Please set down all of the data below verbatim.

Records for this task =>
===============

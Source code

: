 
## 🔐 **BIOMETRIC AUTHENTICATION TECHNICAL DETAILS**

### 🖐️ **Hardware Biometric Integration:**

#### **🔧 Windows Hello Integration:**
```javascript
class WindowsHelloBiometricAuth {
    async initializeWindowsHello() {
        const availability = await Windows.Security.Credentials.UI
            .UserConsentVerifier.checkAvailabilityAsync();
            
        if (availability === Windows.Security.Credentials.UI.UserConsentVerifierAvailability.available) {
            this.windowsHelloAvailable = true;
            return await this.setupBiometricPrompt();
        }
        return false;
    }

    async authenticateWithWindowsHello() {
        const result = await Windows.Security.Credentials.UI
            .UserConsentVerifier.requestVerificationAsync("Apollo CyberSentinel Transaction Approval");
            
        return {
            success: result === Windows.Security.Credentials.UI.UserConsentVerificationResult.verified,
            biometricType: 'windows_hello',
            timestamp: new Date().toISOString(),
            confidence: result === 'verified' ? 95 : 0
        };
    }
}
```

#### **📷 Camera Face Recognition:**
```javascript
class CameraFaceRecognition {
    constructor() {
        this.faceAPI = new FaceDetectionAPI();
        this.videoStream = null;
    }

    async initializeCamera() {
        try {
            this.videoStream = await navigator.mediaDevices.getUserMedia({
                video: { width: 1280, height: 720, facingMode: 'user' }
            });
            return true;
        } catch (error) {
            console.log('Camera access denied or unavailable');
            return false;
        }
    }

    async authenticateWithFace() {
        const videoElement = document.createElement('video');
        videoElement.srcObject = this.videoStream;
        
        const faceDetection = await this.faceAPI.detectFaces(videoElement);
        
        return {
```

===============

Expected answer =>
Source code

: 
## 🔐 **BIOMETRIC AUTHENTICATION TECHNICAL DETAILS**

### 🖐️ **Hardware Biometric Integration:**

#### **🔧 Windows Hello Integration:**
```javascript
class WindowsHelloBiometricAuth {
    async initializeWindowsHello() {
        const availability = await Windows.Security.Credentials.UI
            .UserConsentVerifier.checkAvailabilityAsync();
            
        if (availability === Windows.Security.Credentials.UI.UserConsentVerifierAvailability.available) {
            this.windowsHelloAvailable = true;
            return await this.setupBiometricPrompt();
        }
        return false;
    }

    async authenticateWithWindowsHello() {
        const result = await Windows.Security.Credentials.UI
            .UserConsentVerifier.requestVerificationAsync("Apollo CyberSentinel Transaction Approval");
            
        return {
            success: result === Windows.Security.Credentials.UI.UserConsentVerificationResult.verified,
            biometricType: 'windows_hello',
            timestamp: new Date().toISOString(),
            confidence: result === 'verified' ? 95 : 0
        };
    }
}
```

#### **📷 Camera Face Recognition:**
```javascript
class CameraFaceRecognition {
    constructor() {
        this.faceAPI = new FaceDetectionAPI();
        this.videoStream = null;
    }

    async initializeCamera() {
        try {
            this.videoStream = await navigator.mediaDevices.getUserMedia({
                video: { width: 1280, height: 720, facingMode: 'user' }
            });
            return true;
        } catch (error) {
            console.log('Camera access denied or unavailable');
            return false;
        }
    }

    async authenticateWithFace() {
        const videoElement = document.createElement('video');
        videoElement.srcObject = this.videoStream;
        
        const faceDetection = await this.faceAPI.detectFaces(videoElement);
        
        return {
```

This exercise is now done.